▸ **What you will do**
Counting only the lines below that contain the word "Kontaktformular", what is the total? Give it with no other words.

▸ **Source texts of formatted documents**
↓↓↓

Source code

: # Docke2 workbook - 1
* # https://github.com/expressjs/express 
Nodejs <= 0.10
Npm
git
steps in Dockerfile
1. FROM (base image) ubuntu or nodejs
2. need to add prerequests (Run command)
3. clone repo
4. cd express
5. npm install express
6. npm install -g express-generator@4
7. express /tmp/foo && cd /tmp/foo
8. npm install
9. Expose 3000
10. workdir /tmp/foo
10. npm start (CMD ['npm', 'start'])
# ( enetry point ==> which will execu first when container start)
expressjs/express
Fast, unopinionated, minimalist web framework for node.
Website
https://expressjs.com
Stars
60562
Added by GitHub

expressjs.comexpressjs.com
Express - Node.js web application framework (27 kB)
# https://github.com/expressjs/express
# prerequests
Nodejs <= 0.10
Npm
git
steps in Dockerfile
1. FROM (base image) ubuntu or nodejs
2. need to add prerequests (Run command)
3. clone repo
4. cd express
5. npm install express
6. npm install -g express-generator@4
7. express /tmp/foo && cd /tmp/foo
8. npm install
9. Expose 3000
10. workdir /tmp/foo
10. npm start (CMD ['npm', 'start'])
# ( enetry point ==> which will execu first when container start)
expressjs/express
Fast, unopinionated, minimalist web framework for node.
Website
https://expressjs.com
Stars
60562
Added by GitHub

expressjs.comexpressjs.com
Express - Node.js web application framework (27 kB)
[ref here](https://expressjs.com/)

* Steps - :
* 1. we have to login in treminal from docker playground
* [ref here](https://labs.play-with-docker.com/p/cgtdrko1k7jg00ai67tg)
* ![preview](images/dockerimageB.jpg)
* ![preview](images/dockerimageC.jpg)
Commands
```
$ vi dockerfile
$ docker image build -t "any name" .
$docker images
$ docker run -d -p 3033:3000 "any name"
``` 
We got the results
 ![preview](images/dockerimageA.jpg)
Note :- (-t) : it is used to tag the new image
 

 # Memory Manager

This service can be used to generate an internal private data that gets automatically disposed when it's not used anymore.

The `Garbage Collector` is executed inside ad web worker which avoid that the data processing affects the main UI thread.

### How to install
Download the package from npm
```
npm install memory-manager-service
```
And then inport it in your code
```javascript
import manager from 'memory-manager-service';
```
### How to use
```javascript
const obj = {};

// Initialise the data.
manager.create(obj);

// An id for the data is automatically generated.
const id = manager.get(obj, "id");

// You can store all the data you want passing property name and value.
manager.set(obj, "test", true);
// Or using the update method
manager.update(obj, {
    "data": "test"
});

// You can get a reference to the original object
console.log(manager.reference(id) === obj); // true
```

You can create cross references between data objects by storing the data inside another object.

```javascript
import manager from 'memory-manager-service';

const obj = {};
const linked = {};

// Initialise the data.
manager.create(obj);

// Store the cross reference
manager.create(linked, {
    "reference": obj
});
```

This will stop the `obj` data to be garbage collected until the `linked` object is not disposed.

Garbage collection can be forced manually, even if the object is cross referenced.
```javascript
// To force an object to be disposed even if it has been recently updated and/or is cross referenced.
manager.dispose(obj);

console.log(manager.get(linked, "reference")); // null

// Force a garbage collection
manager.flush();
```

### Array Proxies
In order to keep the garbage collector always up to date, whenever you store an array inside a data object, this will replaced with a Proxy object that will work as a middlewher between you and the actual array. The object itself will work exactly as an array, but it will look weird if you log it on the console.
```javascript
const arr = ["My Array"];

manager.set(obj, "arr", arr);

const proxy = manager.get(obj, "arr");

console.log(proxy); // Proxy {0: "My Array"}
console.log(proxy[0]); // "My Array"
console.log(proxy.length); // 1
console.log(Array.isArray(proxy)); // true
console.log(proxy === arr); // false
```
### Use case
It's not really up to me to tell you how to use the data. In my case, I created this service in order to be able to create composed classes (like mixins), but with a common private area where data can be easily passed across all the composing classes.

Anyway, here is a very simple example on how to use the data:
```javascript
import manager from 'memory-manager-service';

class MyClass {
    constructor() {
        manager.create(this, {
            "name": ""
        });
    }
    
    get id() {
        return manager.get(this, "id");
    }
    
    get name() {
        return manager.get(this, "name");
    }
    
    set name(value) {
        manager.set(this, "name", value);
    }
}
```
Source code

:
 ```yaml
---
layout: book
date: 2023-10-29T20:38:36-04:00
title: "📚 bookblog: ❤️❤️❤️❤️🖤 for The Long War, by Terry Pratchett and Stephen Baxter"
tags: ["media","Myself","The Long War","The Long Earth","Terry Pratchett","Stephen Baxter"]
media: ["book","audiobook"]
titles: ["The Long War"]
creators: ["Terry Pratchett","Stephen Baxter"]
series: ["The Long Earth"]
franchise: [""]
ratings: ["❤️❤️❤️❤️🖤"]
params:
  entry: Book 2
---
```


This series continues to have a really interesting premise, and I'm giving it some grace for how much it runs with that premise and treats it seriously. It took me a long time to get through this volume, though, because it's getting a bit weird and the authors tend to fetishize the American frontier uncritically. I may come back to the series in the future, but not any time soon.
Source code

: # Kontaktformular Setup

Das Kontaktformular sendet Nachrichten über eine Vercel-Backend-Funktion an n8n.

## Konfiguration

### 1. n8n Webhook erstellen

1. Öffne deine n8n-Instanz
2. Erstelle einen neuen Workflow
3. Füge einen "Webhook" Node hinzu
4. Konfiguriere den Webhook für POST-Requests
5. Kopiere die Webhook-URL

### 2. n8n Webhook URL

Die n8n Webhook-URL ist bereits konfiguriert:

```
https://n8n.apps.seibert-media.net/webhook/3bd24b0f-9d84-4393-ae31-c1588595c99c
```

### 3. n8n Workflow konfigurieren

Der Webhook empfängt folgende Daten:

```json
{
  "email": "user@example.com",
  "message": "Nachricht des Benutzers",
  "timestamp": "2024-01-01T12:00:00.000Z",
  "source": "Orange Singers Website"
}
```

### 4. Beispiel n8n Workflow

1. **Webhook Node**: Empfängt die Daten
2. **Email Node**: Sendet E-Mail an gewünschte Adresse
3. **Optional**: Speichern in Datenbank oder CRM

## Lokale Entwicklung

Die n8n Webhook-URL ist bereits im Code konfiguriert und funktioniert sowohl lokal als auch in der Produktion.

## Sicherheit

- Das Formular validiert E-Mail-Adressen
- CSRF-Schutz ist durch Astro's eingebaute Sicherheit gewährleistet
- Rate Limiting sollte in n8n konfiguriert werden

↑↑↑

▸ **Exercise solution**
2